As anyone who has seen Spaceballs should remember, "The Schwartz" is the "mystical power" of merchandizing. However, while for Mel Brooks the power of The Schwartz was best invoked in movie theater lobbies and toy stores, the publisher of the Harry Potter books has decided to summon the spell of The Schwartz in elementary school classrooms. As Motoko Rich reported in today's New York Times, this is raising more than a few eyebrows:
Scholastic Inc., the children’s publisher of favorites like the Harry Potter, Goosebumps and Clifford series, may be best known for its books, but a consumer watchdog group accuses the company of using its classroom book clubs to push video games, jewelry kits and toy cars.
The Campaign for a Commercial-Free Childhood, an advocacy group based in Boston, said that it had reviewed monthly fliers distributed by Scholastic last year and found that one-third of the items sold in these brochures were either not books or books packaged with other items.
Based on a review of brochures in Scholastic’s Lucky Club for children in second and third grade, and its Arrow Club for fourth through sixth graders, the group said that 14 percent of the items were not books, while an additional 19 percent were books sold with other trinkets like stickers, posters and toys.

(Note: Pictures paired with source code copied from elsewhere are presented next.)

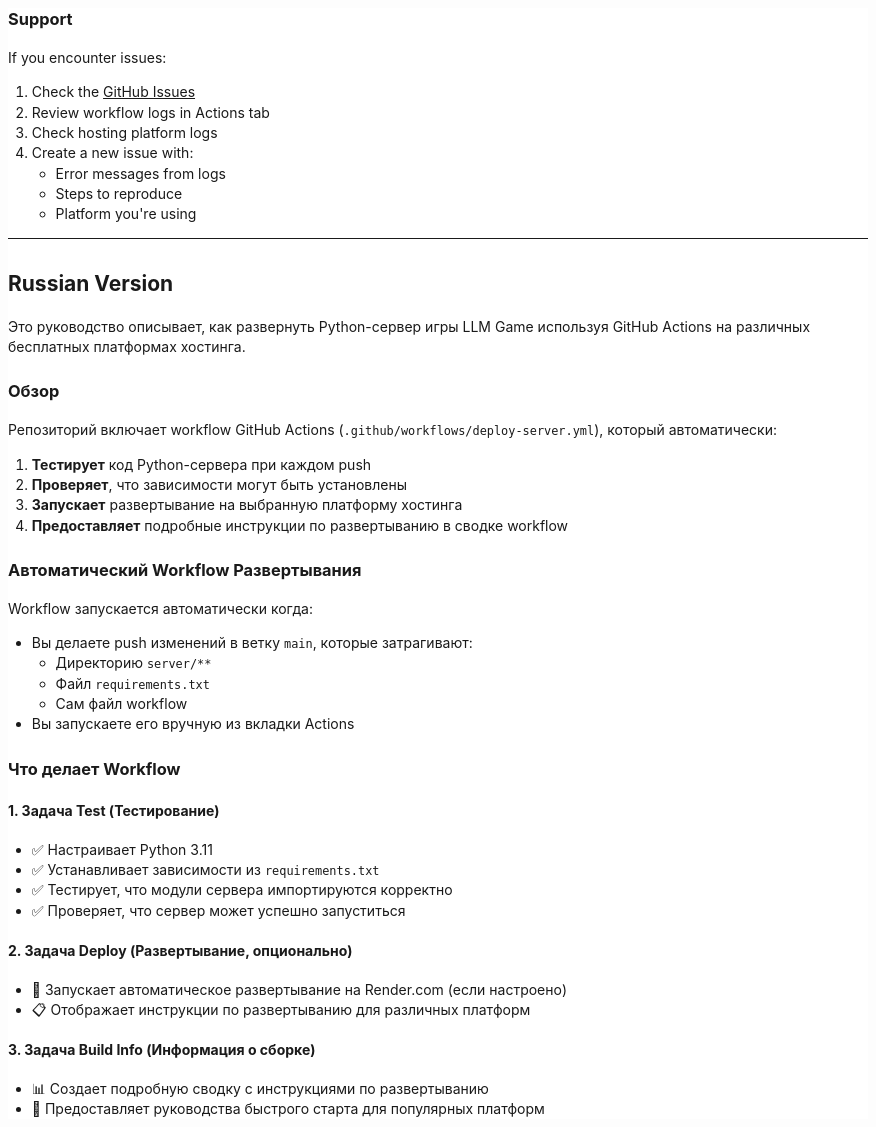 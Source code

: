 ### Support

If you encounter issues:
1. Check the [GitHub Issues](https://github.com/andchir/llm_game/issues)
2. Review workflow logs in Actions tab
3. Check hosting platform logs
4. Create a new issue with:
   - Error messages from logs
   - Steps to reproduce
   - Platform you're using

---

## Russian Version

<a name="russian-version"></a>

Это руководство описывает, как развернуть Python-сервер игры LLM Game используя GitHub Actions на различных бесплатных платформах хостинга.

### Обзор

Репозиторий включает workflow GitHub Actions (`.github/workflows/deploy-server.yml`), который автоматически:

1. **Тестирует** код Python-сервера при каждом push
2. **Проверяет**, что зависимости могут быть установлены
3. **Запускает** развертывание на выбранную платформу хостинга
4. **Предоставляет** подробные инструкции по развертыванию в сводке workflow

### Автоматический Workflow Развертывания

Workflow запускается автоматически когда:
- Вы делаете push изменений в ветку `main`, которые затрагивают:
  - Директорию `server/**`
  - Файл `requirements.txt`
  - Сам файл workflow
- Вы запускаете его вручную из вкладки Actions

### Что делает Workflow

#### 1. Задача Test (Тестирование)
- ✅ Настраивает Python 3.11
- ✅ Устанавливает зависимости из `requirements.txt`
- ✅ Тестирует, что модули сервера импортируются корректно
- ✅ Проверяет, что сервер может успешно запуститься

#### 2. Задача Deploy (Развертывание, опционально)
- 🚀 Запускает автоматическое развертывание на Render.com (если настроено)
- 📋 Отображает инструкции по развертыванию для различных платформ

#### 3. Задача Build Info (Информация о сборке)
- 📊 Создает подробную сводку с инструкциями по развертыванию
- 🔗 Предоставляет руководства быстрого старта для популярных платформ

Susan Linn, director of the campaign, said she had received complaints from parents who were concerned that their children were being sold toys, games, makeup and other items under the guise of a literary book club that is promoted in classrooms.
“Marketing in schools is a privilege and not a right,” Ms. Linn said in an interview. “Scholastic is abusing that privilege.”
The campaign’s review identified products like the M&M’s Kart Racing Wii video game, the “American Idol” event planner and a Puppy Pals Origami Kit. But the brochures also included products like a set of Spiderwick Chronicles books that came with a poster, or “Mad About Math: Brain Busters Math Games,” a book of math puzzles that comes with a board game.Last fall the campaign took credit for having persuaded Scholastic to discontinue selling picture books based on the overtly sexy Bratz dolls in any of its school book clubs or fairs this school year. At the time, Scholastic said its decision was influenced as much by dwindling sales as it was by the campaign’s push.
Rich also published excerpts from a response statement released by Judy Newman, president of Scholastic Book Clubs. However, it was interesting to see the ways in which Newman evaded the most direct of the accusations from the Campaign for a Commercial-Free Childhood. Indeed, to this reader the rhetoric was highly reminiscent of the tactics that cigarette companies used to engage each time another medical report emerged about the connection between smoking and cancer. Thus, while Newman argued that, whatever merchandizing strategies are being applied, the only important point is that kids are reading, Linn was ready with a counterargument:
The message that children get when books are marketed with other items is that a book in and of itself isn’t enough. And what it does is encourage children to choose books based not on the content but on what they get with it.
What is particularly disconcerting about this report is the implication that selling several highly successful series of books to the youngest audience of readers is not enough, at least to the Scholastic bean-counters. It has been a while since I have written about the "dangerous illusion" of "top-dog thinking;" but this story reminds us that, even in economic conditions where every business is struggling for survival, there still seems to be a drive to be at the top of the heap of survivors. Where Scholastic is concerned, such top-dog thinking apparently trumps the more laudable goal of cultivating literacy at the earliest possible age. From this point of view, our current crisis in education involves more than the dwindling budgets of the schools; it also entails the extent to which businesses that are supposed to serve those schools have chosen instead to foster that addiction to consumerism that has been such an effective distraction of student minds and so instrumental in the economic crisis now impacting those budgets.